TAKERS

Starring:
Matt Dillion, Hayden Christensen, Chris Brown, Michael Ealy, Idris Elba, Jay Hernandez, Paul Walker, Marianne Jean-Baptiste, Tip ‘T.I.’ Harris and Zoe Saldana

Director:
John Luessenhop

Running Time:
107 mins

Out to buy on Blu-Ray/DVD 07/02/11

"We're takers, gents. That's what we do for a living. We take."

After successfully robbing a bank in Los Angeles, Gordon Jennings (Elba) and his crew plan to sit back and live the high life on their $2 million dollar horde. When former member Ghost (Harris) is released from prison after taking the fall for them in 2004, he brings them a job and could be too good to turn down. An armoured car transporting $20 million is ripe for the taking but can Gordon trust Ghost’s intel and can they put the plan in place within five days?

The gentleman thief has been the hero of many a movie but can a whole group of bank robbers do enough to make you care if they get caught or not?

The movies have always been a place where a thief can be a hero. From Danny Ocean to Thomas Crown, the professional thief stealing from someone who deserves to be taken down a peg or two has been a plot device that driven many a film. The Clooney/Soderburgh ‘Ocean’ movies made the taking of money from a rich man very cool, with the elaborately planned heist twisting and turning the audience as they hope that the thieves do not get caught. John Luessenhop’s ‘Takers’ however introduces a collection of professional thieves that you really hope get caught because they are not really the hero types.

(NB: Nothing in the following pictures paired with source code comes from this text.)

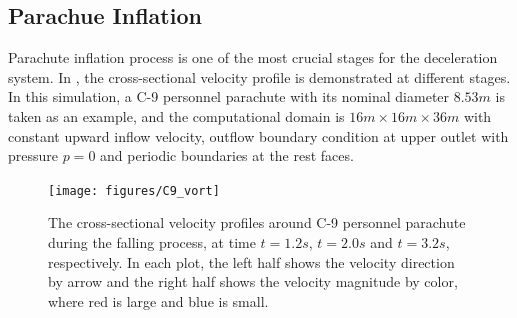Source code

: \subsection{Parachue Inflation}
Parachute inflation process is one of the most crucial stages for the
deceleration system.
In , the cross-sectional velocity profile is  demonstrated at
different stages.
In this simulation, a C-9 personnel parachute with its nominal diameter
$8.53 m$ is taken as an example, and the computational domain is
$16 m\times16 m\times36 m$ with constant upward inflow velocity, outflow
boundary condition at upper outlet with pressure $p = 0$ and periodic
boundaries at the rest faces.
\begin{figure}
\centering
\texttt{[image: figures/C9\_vort]}
\caption{The cross-sectional velocity profiles around C-9 personnel
parachute during the falling process, at time $t = 1.2 s$, $t = 2.0 s$
and $t = 3.2 s$, respectively. In each plot, the left half shows the
velocity direction by arrow and the right half shows the velocity
magnitude by color, where red is large and blue is small.}
\label{fig:C9_vort}
\end{figure}

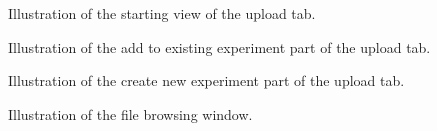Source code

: \begin{figure}[htb]
	\caption{Illustration of the starting view of the upload tab.}
	\label{fig:des_upload-tab}
\end{figure}

\begin{figure}[htb]
	\caption{Illustration of the add to existing experiment part of the upload tab.}
	\label{fig:des_upload-exists}
\end{figure}

\begin{figure}[htb]
	\caption{Illustration of the create new experiment part of the upload tab.}
	\label{fig:des_upload-new}
\end{figure}

\begin{figure}[htb]
	\caption{Illustration of the file browsing window.}
	\label{fig:des_upload}
\end{figure}
\FloatBarrier

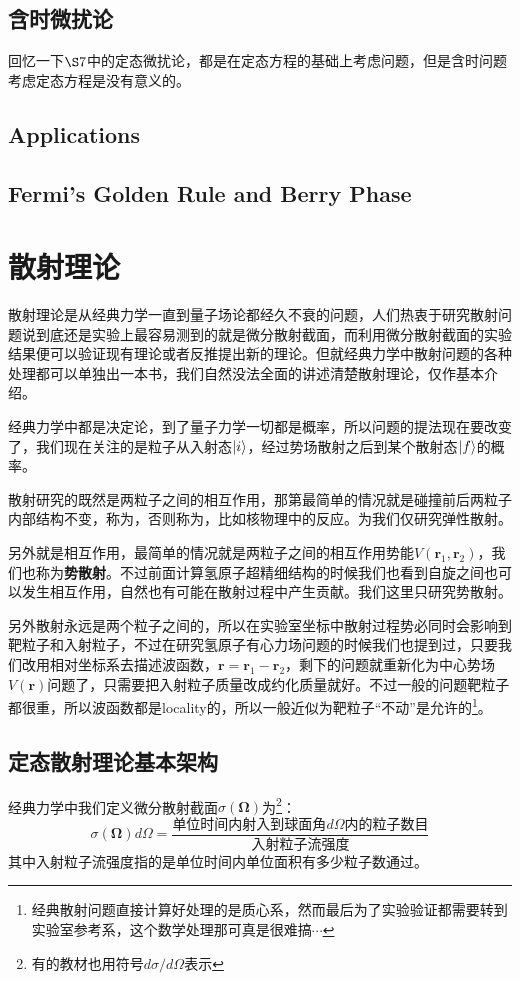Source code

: \documentclass[a4paper,zihao=-4,linespread=1]{ctexrep}
\begin{document}
	\section{含时微扰论}
	回忆一下$\S 7$中的定态微扰论，都是在定态方程的基础上考虑问题，但是含时问题考虑定态方程是没有意义的。
	
	\section{Applications}
	
	\section{Fermi's Golden Rule and Berry Phase}
	
	
    \chapter{散射理论}
	散射理论是从经典力学一直到量子场论都经久不衰的问题，人们热衷于研究散射问题说到底还是实验上最容易测到的就是微分散射截面，而利用微分散射截面的实验结果便可以验证现有理论或者反推提出新的理论。但就经典力学中散射问题的各种处理都可以单独出一本书，我们自然没法全面的讲述清楚散射理论，仅作基本介绍。
	
	经典力学中都是决定论，到了量子力学一切都是概率，所以问题的提法现在要改变了，我们现在关注的是粒子从入射态$\ket{i}$，经过势场散射之后到某个散射态$\ket{f}$的概率。
	
	散射研究的既然是两粒子之间的相互作用，那第最简单的情况就是碰撞前后两粒子内部结构不变，称为，否则称为，比如核物理中的反应。为我们仅研究弹性散射。
	
	另外就是相互作用，最简单的情况就是两粒子之间的相互作用势能$V(\mathbf{r}_1,\mathbf{r}_2)$，我们也称为\textbf{势散射}。不过前面计算氢原子超精细结构的时候我们也看到自旋之间也可以发生相互作用，自然也有可能在散射过程中产生贡献。我们这里只研究势散射。
	
	另外散射永远是两个粒子之间的，所以在实验室坐标中散射过程势必同时会影响到靶粒子和入射粒子，不过在研究氢原子有心力场问题的时候我们也提到过，只要我们改用相对坐标系去描述波函数，$\mathbf{r}=\mathbf{r}_1-\mathbf{r}_2$，剩下的问题就重新化为中心势场$V(\mathbf{r})$问题了，只需要把入射粒子质量改成约化质量就好。不过一般的问题靶粒子都很重，所以波函数都是locality的，所以一般近似为靶粒子“不动”是允许的\footnote{经典散射问题直接计算好处理的是质心系，然而最后为了实验验证都需要转到实验室参考系，这个数学处理那可真是很难搞$\cdots$}。
	
	\section{定态散射理论基本架构}
	经典力学中我们定义微分散射截面$\sigma(\mathbf{\Omega})$为\footnote{有的教材也用符号$d\sigma/d\Omega$表示}：
	\begin{equation}
		\label{eq:11.1}
		\sigma(\mathbf{\Omega})d\Omega=\frac{\text{单位时间内射入到球面角$d\Omega$内的粒子数目}}{\text{入射粒子流强度}}
	\end{equation}
	其中入射粒子流强度指的是单位时间内单位面积有多少粒子数通过。
	
\end{document}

The Crew in this case is not filled with loveable, cheeky characters whom you want to take on ‘The Man’ and steal their money but seasoned criminals who are in it for the money and nothing else. This is were the film falls down because they are in essence law breakers who can turn on each other at the drop of the hat. While the characters are set up as a brotherhood of professional robbers, you do not believe that the connection between them is for anything else but the money and the lifestyle that comes from their ill-gotten gains. When a former member who has just come out of prison offers them the chance to take a $20 million armoured car heist, it is the draw of the money, stealing from an insured bank and not the complexity of the job that makes them want to take it. Greed may have been good in the 80s but stealing to have the lifestyle that the majority can only dream about will not gain an audience in the current financial climate.

The cast however deserve a lot better. Leading the crew is British actor Idris Elba as Gordon Cozier and with his best friend John Rahway, played by Paul Walker the pair have brought together a team that can take on any job. Brothers Jesse and Jack Attica, played by Chris Brown and Michael Ealy, and the always-dreadful Hayden Christensen does not improve his acting prowess as A.J. Rapper turned actor T.I. should have stuck to his music instead of trying to breath life into the former crewmember Ghost. Matt Dillion and Jay Hernandez are the two police officers Jack Welles and Eddie Hatcher who are investigating the spate of robberies committed by the crew. Zoe Saldana and Marianne Jean-Baptiste are wasted and completely underused and just used as plot filler.

‘Takers’ is a missed opportunity. The decent cast and a few good set action sequences are let down by a plot and a group of characters that you really don’t care about. The gentleman thief should be the ones who you want to get away with the crime but by the end of this very average heist story, you will not care who has got away.